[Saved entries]

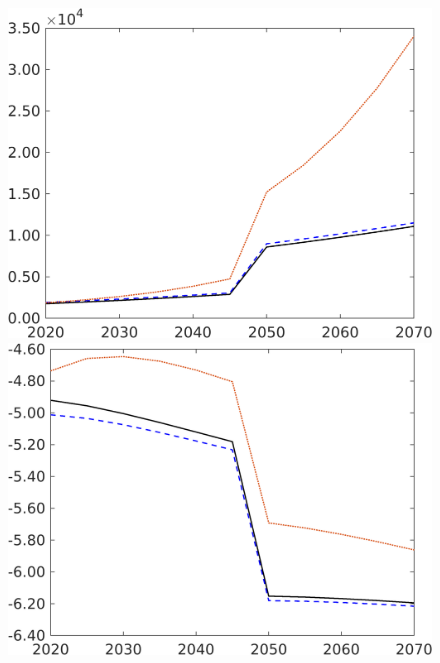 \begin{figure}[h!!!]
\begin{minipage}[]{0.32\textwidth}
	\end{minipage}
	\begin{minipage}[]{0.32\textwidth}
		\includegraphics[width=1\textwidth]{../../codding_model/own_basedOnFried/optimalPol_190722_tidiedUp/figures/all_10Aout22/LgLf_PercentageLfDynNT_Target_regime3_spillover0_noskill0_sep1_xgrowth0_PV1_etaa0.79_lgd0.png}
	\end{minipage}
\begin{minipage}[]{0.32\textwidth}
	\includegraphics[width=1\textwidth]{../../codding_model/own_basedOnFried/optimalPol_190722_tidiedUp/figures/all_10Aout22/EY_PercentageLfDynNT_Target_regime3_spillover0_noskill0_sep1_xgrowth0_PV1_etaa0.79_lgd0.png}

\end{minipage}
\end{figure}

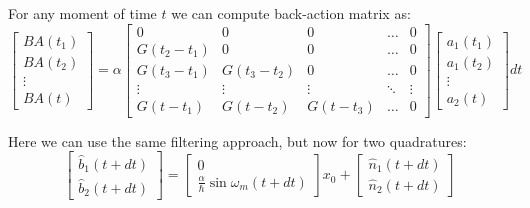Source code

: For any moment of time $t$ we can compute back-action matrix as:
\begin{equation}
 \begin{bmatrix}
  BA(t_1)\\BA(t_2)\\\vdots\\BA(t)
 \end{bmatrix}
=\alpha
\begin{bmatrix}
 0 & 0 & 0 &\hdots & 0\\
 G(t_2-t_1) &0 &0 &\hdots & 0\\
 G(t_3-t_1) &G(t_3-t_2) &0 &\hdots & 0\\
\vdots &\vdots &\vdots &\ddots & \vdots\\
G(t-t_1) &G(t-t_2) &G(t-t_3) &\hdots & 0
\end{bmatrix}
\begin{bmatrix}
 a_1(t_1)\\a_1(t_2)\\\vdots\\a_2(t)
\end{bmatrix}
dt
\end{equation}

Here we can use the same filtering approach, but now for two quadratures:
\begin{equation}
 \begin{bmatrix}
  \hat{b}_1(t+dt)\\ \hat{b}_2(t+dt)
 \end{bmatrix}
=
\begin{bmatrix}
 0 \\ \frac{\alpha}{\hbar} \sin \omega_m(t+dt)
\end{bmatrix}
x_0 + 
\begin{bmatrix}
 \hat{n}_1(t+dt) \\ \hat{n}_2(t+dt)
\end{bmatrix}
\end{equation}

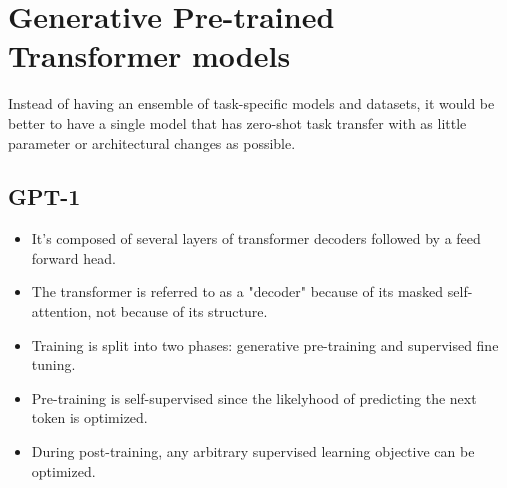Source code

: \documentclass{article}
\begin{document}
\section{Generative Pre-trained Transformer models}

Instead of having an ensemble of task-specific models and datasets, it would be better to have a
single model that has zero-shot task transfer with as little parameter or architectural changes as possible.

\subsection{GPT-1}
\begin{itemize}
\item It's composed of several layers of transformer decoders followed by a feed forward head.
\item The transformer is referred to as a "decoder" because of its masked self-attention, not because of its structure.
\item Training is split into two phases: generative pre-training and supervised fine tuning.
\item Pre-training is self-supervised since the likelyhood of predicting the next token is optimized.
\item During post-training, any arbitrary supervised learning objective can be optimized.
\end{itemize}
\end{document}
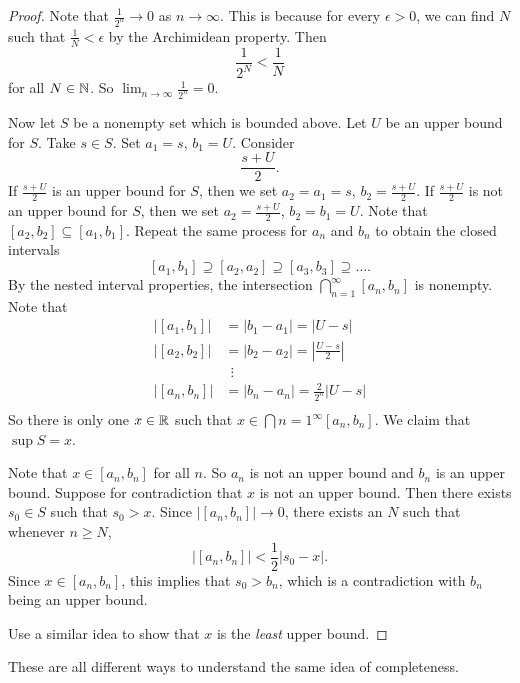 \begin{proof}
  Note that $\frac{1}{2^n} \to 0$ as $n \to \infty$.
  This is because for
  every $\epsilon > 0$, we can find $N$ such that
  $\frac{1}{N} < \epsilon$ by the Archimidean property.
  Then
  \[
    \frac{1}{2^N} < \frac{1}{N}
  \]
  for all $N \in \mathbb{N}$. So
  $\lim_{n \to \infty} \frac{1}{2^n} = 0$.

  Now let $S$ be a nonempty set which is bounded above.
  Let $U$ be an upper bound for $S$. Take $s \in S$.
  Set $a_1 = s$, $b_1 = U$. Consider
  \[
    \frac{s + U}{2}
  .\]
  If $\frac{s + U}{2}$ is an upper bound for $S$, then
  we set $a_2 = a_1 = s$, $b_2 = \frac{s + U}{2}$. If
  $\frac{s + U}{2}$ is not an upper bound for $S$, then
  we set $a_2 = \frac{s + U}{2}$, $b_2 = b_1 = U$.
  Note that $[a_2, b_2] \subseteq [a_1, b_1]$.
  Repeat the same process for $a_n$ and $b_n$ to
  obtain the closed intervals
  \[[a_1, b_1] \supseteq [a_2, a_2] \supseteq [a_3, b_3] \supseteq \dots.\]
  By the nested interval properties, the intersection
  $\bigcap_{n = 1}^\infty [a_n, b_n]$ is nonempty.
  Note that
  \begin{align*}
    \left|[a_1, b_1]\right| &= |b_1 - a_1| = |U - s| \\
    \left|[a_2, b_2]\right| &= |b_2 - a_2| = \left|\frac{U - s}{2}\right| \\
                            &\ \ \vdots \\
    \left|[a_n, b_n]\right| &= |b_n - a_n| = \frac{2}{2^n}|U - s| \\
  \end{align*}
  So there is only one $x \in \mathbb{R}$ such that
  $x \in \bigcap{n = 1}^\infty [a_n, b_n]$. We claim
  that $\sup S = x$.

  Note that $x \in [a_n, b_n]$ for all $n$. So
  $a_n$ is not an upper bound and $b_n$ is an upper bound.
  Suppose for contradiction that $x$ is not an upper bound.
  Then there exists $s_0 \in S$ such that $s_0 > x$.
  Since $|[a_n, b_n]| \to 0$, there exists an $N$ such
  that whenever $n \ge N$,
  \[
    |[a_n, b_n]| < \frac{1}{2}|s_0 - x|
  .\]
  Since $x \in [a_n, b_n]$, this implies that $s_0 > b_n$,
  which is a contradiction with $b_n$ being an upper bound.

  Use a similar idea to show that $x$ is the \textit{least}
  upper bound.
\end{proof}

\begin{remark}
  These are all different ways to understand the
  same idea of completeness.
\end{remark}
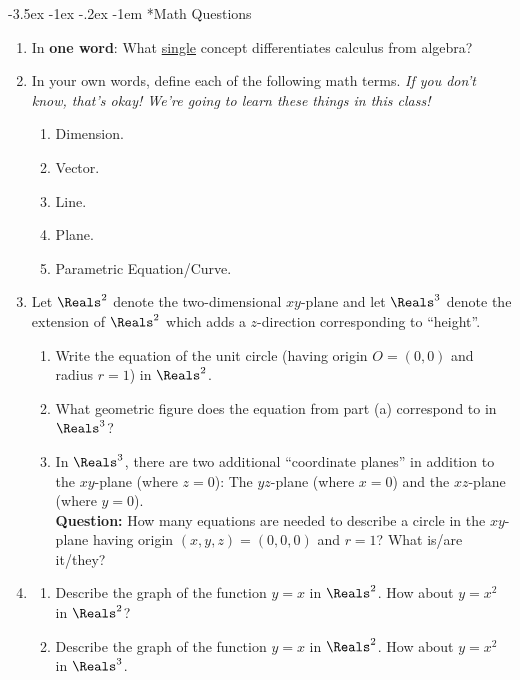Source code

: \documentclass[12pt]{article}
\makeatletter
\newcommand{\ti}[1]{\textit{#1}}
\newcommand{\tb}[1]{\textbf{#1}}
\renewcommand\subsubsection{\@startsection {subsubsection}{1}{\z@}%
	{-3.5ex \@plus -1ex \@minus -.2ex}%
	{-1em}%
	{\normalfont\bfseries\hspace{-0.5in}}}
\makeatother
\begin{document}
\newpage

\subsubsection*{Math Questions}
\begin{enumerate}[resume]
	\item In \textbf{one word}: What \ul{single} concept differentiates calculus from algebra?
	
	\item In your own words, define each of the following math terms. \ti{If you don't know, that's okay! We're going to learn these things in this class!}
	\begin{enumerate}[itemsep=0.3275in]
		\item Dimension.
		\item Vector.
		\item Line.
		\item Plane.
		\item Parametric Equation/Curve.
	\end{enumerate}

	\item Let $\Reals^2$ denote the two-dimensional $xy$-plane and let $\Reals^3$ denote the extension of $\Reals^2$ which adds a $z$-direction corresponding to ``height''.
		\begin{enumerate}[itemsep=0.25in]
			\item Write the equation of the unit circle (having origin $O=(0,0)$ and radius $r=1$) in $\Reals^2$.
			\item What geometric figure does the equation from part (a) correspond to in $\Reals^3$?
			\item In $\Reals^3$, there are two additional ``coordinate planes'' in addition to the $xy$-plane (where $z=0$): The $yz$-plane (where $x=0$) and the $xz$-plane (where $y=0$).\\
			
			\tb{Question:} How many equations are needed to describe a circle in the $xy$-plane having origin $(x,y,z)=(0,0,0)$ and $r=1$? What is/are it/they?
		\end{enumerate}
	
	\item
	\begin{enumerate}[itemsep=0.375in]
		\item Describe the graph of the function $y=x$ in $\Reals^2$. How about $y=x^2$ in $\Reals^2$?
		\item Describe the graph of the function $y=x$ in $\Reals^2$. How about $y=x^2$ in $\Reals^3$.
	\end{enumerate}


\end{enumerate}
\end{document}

* EXERCISE DIRECTIONS: Go through the entries and return each line where the word "self" occurs.

* EXERCISE RESULT:
\item The transformer is referred to as a "decoder" because of its masked self-attention, not because of its structure.
\item Pre-training is self-supervised since the likelyhood of predicting the next token is optimized.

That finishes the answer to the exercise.